O CAVALO DISPAROU
O ano era 1957? Talvez 58 ou 59, não sei. Sei que já tinha coordenação suficiente para andar à cavalo.Cavalgava-se em pelo, ou sem sela.. No máximo jogava-se sobre o lombo do animal um pequeno acolchocado, forrado com panos quadriculados, que minha mãe fazia na sua máquina de costura.
O cavalo era o Castanho, que normalmente puxava a charrete e que tinha o mau hábito de disparar quando se assustava, principalmente com o apito do trem, a velha maria-fumaça que levava camarões de Cabo Frio para Niterói e passava em Araruama, às 7,05 da manhã.
Nosso sítio ficava nos arredores da cidade, na saída para São Vicente. Tínhamos 365 coqueiros anões, que nos forneciam farta produção de cocos, que meu pai abria para nós no carramanchão de sapê que ele mandou construir para isso e também para servir de garagem para o carro, almoços e encontros familiares, com as redes preguiçosas que se entrelaçavam ligando os pilares de madeira.
Me lembro dele ainda jovem, embora já careca, com um facão na mão, abrindo os cocos para mim numa taboa que funcionava como uma espécie de balcão. Eu bebia a água e devolvia o coco, que ele abria com um golpe seco e me devolvia para comer a polpa. Sua habilidade e força no manejo do facão me impressionavam e me faziam sentir seguro e protegido. E ele parecia gostar de me impressionar.

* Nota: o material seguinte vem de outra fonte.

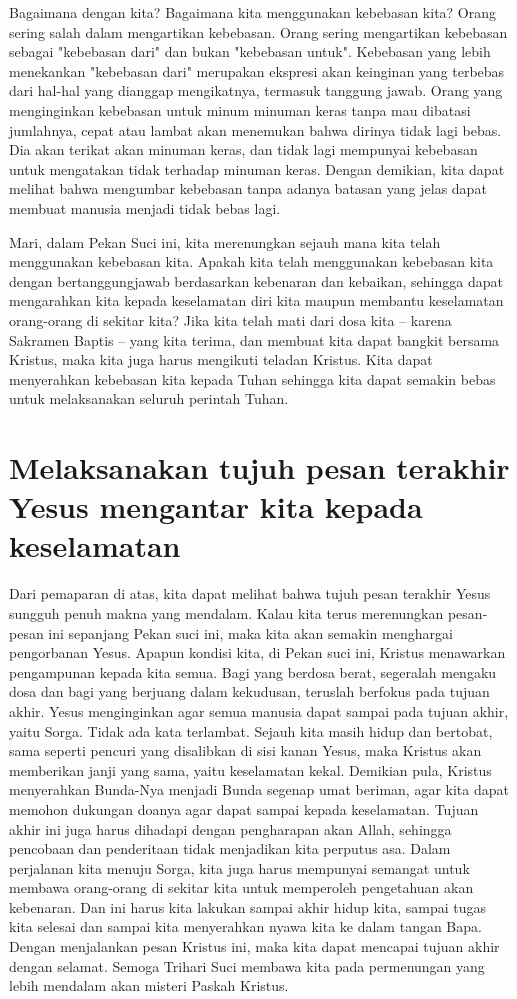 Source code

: Bagaimana dengan kita? Bagaimana kita menggunakan kebebasan kita? Orang sering
salah dalam mengartikan kebebasan. Orang sering mengartikan kebebasan sebagai
"kebebasan dari" dan bukan "kebebasan untuk".
Kebebasan yang lebih menekankan "kebebasan dari" merupakan ekspresi akan
keinginan yang terbebas dari hal-hal yang dianggap mengikatnya, termasuk
tanggung jawab. Orang yang menginginkan kebebasan untuk minum minuman keras
tanpa mau dibatasi jumlahnya, cepat atau lambat akan menemukan bahwa dirinya
tidak lagi bebas. Dia akan terikat akan minuman keras, dan tidak lagi mempunyai
kebebasan untuk mengatakan tidak terhadap minuman keras. Dengan demikian, kita
dapat melihat bahwa mengumbar kebebasan tanpa adanya batasan yang jelas dapat
membuat manusia menjadi tidak bebas lagi. 

Mari, dalam Pekan Suci ini, kita merenungkan sejauh mana kita telah menggunakan
kebebasan kita. Apakah kita telah menggunakan kebebasan kita dengan
bertanggungjawab berdasarkan kebenaran dan kebaikan, sehingga dapat mengarahkan
kita kepada keselamatan diri kita maupun membantu keselamatan orang-orang di
sekitar kita? Jika kita telah mati dari dosa kita -- karena Sakramen Baptis --
yang kita terima, dan membuat kita dapat bangkit bersama Kristus, maka kita
juga harus mengikuti teladan Kristus. Kita dapat menyerahkan kebebasan kita
kepada Tuhan sehingga kita dapat semakin bebas untuk melaksanakan seluruh
perintah Tuhan.

\section{Melaksanakan tujuh pesan terakhir Yesus mengantar kita kepada keselamatan}

Dari pemaparan di atas, kita dapat melihat bahwa tujuh pesan terakhir Yesus
sungguh penuh makna yang mendalam. Kalau kita terus merenungkan pesan-pesan ini
sepanjang Pekan suci ini, maka kita akan semakin menghargai pengorbanan Yesus.
Apapun kondisi kita, di Pekan suci ini, Kristus menawarkan pengampunan kepada
kita semua. Bagi yang berdosa berat, segeralah mengaku dosa dan bagi yang
berjuang dalam kekudusan, teruslah berfokus pada tujuan akhir. Yesus
menginginkan agar semua manusia dapat sampai pada tujuan akhir, yaitu Sorga.
Tidak ada kata terlambat. Sejauh kita masih hidup dan bertobat, sama seperti
pencuri yang disalibkan di sisi kanan Yesus, maka Kristus akan memberikan janji
yang sama, yaitu keselamatan kekal.
Demikian pula, Kristus menyerahkan Bunda-Nya menjadi Bunda segenap umat
beriman, agar kita dapat memohon dukungan doanya agar dapat sampai kepada
keselamatan. Tujuan akhir ini juga harus dihadapi dengan pengharapan akan
Allah, sehingga pencobaan dan penderitaan tidak menjadikan kita perputus asa.
Dalam perjalanan kita menuju Sorga, kita juga harus mempunyai semangat untuk
membawa orang-orang di sekitar kita untuk memperoleh pengetahuan akan
kebenaran. Dan ini harus kita lakukan sampai akhir hidup kita, sampai tugas
kita selesai dan sampai kita menyerahkan nyawa kita ke dalam tangan Bapa.
Dengan menjalankan pesan Kristus ini, maka kita dapat mencapai tujuan akhir
dengan selamat.
Semoga Trihari Suci membawa kita pada permenungan yang lebih mendalam akan
misteri Paskah Kristus.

Meu único irmão, cinco anos mais velho, tinha outros amigos, outras brincadeiras e não havia uma cumplicidade real entre nós. Ao contrário, houve sempre uma rivalidade, baseada em algum tipo de ressentimento por eu ter acabado com a sua posição de filho único. Mas nessa época, antes que a modernidade de Juscelino Kubitscheck nos envolvesse no turbilhão da mudança para Brasília, ainda havia alguns interesses comuns entre nós.
Um dia, em Araruama, o pai e mãe tinham saído e ele me olhou com aquele jeito meio sádico que ele tinha, quando queria me torturar um pouco, e me propôs pegarmos o Castanho para dar uma volta. Sem arreio, jogamos a manta em cima, ele montou e me colocou na garupa, dizendo que eu me segurasse na sua cintura, enquanto se agarrava na crina do cavalo.
Descemos a rua lateral, à passo. Essa rua só dava acesso à nossa casa e por isso estava sempre tomada de mato, um capim alto que ameaçava tomar conta do caminho marcado pelas rodas do velho Standard, o carro inglês de meu pai. Embaixo, viramos à esquerda e tornamos a subir, desta vez em direção a São Vicente, na rua principal, onde passava o único ônibus, vermelho e amarelo, do Expresso Araruama, dirigido por Durval, seu proprietário.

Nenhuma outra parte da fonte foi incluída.